A weeping, bloody ball on a dirty linoleum floor, wondering what exactly is making it so sticky.

Did I spill some pop? Sigh.

Forty Nowicki was a rite of passage, the kind of heartbreak everyone goes through with their first love, but somehow my soupy grey matter doesn’t get that it’s long over and probably wasn’t as intense and earth-shattering as I thought it was at the time.

But I still dream about him. Not all the time. Only when I’m stressed or I fall asleep drunk.

And at some point in every relationship, usually when I’m trudging along a highway in the pouring rain or stuck in a bathroom with a maniac beating down the door, I have the same epiphany.
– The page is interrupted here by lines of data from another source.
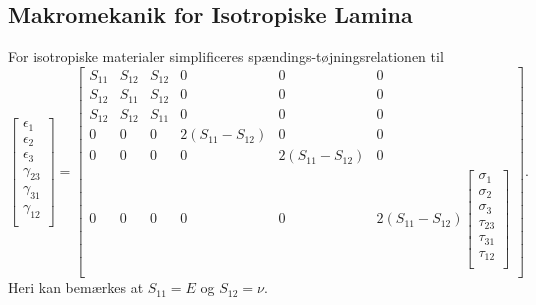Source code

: \subsection{Makromekanik for Isotropiske Lamina}
For isotropiske materialer simplificeres spændings-tøjningsrelationen til
\begin{equation*}
  \begin{bmatrix}
    \epsilon_1\\
  \epsilon_2\\
  \epsilon_3\\
  \gamma_{23}\\
  \gamma_{31}\\
  \gamma_{12}\\
  \end{bmatrix} = \begin{bmatrix}
    S_{11} & S_{12} & S_{12} & 0 & 0 & 0\\
  S_{12} & S_{11} & S_{12} & 0 & 0 & 0\\
  S_{12} & S_{12} & S_{11} & 0 & 0 & 0\\
  0 & 0 & 0 & 2 \left( S_{11} - S_{12} \right) & 0 & 0\\
  0 & 0 & 0 & 0 & 2 \left( S_{11} - S_{12} \right) & 0\\
  0 & 0 & 0 & 0 & 0 & 2 \left( S_{11} - S_{12} \right) \begin{bmatrix}
    \sigma_1\\
  \sigma_2\\
  \sigma_3\\
  \tau_{23}\\
  \tau_{31}\\
  \tau_{12}\\
  \end{bmatrix}\\
  \end{bmatrix}
.\end{equation*}
Heri kan bemærkes at $S_{11} = E$ og $S_{12} = \nu$.

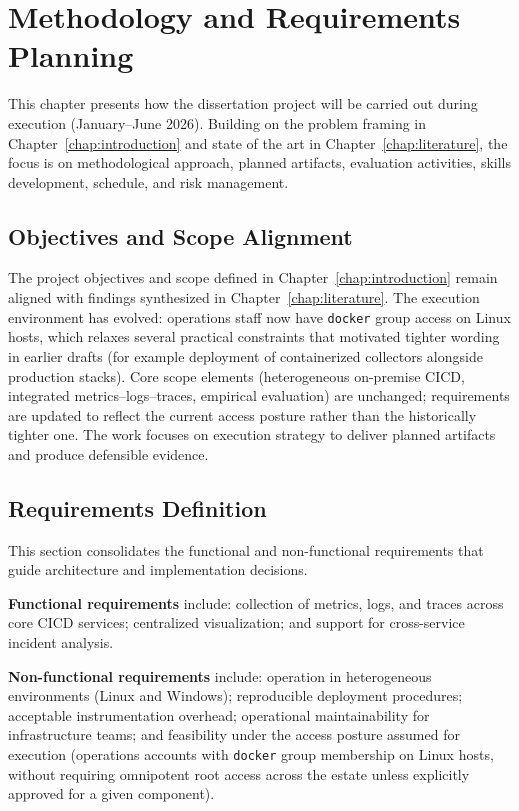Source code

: \chapter{Methodology and Requirements Planning}
\label{chap:planning}

This chapter presents how the dissertation project will be carried out during execution (January--June 2026). Building on the problem framing in Chapter~\ref{chap:introduction} and state of the art in Chapter~\ref{chap:literature}, the focus is on methodological approach, planned artifacts, evaluation activities, skills development, schedule, and risk management.

\section{Objectives and Scope Alignment}

The project objectives and scope defined in Chapter~\ref{chap:introduction} remain aligned with findings synthesized in Chapter~\ref{chap:literature}. The execution environment has evolved: operations staff now have \texttt{docker} group access on Linux hosts, which relaxes several practical constraints that motivated tighter wording in earlier drafts (for example deployment of containerized collectors alongside production stacks). Core scope elements (heterogeneous on-premise \ac{CICD}, integrated metrics--logs--traces, empirical evaluation) are unchanged; requirements are updated to reflect the current access posture rather than the historically tighter one. The work focuses on execution strategy to deliver planned artifacts and produce defensible evidence.

\section{Requirements Definition}
\label{sec:ch3_requirements}

This section consolidates the functional and non-functional requirements that guide architecture and implementation decisions.

\textbf{Functional requirements} include: collection of metrics, logs, and traces across core \ac{CICD} services; centralized visualization; and support for cross-service incident analysis.

\textbf{Non-functional requirements} include: operation in heterogeneous environments (Linux and Windows); reproducible deployment procedures; acceptable instrumentation overhead; operational maintainability for infrastructure teams; and feasibility under the access posture assumed for execution (operations accounts with \texttt{docker} group membership on Linux hosts, without requiring omnipotent root access across the estate unless explicitly approved for a given component).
Aaron, the guy who baited me and his ex into fighting? And then videotaped it and posted it on a porn site? He had a softail bike like Forty.

Paulie, the guy who picked me up for a date in a stolen Lexus, landing me in City Jail until it got sorted out? He was gruff, a man of few words. Like Forty.

And Nick, the guy who kicked me out of his truck on the side of the highway after two years together? He had Forty’s exact build. Height, weight, haircut. Everything. And I didn’t see it.

Not ‘til it was over.

And oh shit. Big reveal. Thinking about it now? Carlo has that “lethal violence simmering just under the surface” that Forty had. Ugh. I couldn’t have picked a guy who likes professional wrestling and monster trucks? Forty was into those, too.

I stretch my legs and wipe my nose with the back of my hand. Carlo’s messenger bag is plopped next to me on the floor. It was stupid to take it. Hopefully, he was attached to the papers that I dumped on his counter and not the bag itself. It’s real leather, I think, but it’s not custom or anything. Too late now. I’m not taking it back.

I sigh, shoulders slumping. So, what do I do now?

I obviously can’t go back to the job at L’Alba. Rent is due in two weeks. Without a paycheck, I’m gonna be at least three hundred short. The landlord isn’t cutting me any more slack.